Check the data underneath for lines holding the word "queries", and state only how many you find.

= = = = = = =

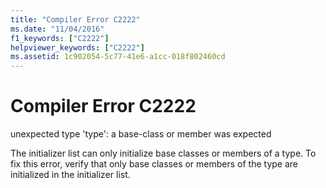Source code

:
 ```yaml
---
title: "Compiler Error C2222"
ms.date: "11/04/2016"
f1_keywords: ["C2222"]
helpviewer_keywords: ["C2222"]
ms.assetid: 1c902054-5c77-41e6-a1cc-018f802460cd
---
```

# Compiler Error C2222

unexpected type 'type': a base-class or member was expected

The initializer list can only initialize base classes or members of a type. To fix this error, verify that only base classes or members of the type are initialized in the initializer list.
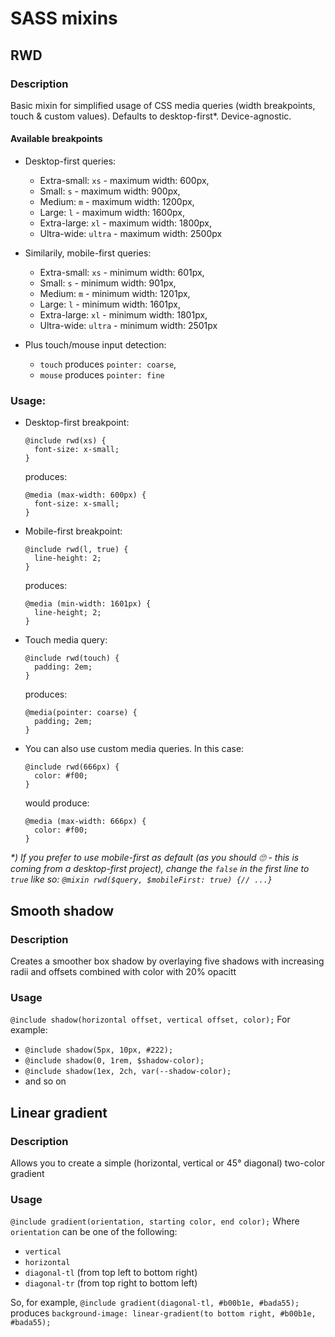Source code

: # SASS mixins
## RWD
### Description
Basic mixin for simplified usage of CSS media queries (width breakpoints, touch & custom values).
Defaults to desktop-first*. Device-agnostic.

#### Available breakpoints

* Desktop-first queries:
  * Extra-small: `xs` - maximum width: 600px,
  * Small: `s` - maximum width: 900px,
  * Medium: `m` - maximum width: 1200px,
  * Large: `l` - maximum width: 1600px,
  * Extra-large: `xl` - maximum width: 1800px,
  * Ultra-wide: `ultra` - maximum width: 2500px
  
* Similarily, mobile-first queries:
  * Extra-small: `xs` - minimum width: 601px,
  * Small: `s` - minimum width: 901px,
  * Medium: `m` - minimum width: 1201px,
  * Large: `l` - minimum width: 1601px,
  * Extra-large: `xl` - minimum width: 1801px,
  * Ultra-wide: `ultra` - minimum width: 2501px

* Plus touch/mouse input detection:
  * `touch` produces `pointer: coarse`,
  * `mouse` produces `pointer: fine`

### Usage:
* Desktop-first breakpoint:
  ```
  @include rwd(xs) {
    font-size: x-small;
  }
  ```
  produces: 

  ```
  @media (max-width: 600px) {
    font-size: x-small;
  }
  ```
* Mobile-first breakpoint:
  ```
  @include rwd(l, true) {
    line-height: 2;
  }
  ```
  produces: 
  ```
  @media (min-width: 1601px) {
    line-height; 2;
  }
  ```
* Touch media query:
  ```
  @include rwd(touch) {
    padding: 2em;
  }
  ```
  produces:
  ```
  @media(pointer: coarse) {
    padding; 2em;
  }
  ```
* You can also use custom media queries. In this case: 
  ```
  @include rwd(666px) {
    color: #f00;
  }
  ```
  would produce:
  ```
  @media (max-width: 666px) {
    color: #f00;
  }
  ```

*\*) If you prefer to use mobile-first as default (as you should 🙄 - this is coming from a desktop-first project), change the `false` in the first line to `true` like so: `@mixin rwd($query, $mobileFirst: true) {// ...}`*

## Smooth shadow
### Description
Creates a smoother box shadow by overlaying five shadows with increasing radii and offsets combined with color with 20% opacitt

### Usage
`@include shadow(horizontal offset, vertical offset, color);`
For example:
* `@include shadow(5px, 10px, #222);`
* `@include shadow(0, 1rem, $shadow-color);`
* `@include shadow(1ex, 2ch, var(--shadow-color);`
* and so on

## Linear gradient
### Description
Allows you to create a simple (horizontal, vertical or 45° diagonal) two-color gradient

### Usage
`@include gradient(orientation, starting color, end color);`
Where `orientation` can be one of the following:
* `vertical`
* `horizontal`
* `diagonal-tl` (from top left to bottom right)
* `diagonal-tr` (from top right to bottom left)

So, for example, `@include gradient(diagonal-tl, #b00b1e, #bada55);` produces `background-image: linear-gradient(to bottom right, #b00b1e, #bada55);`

= = = = = = =

> _Solution to the exercise_: 4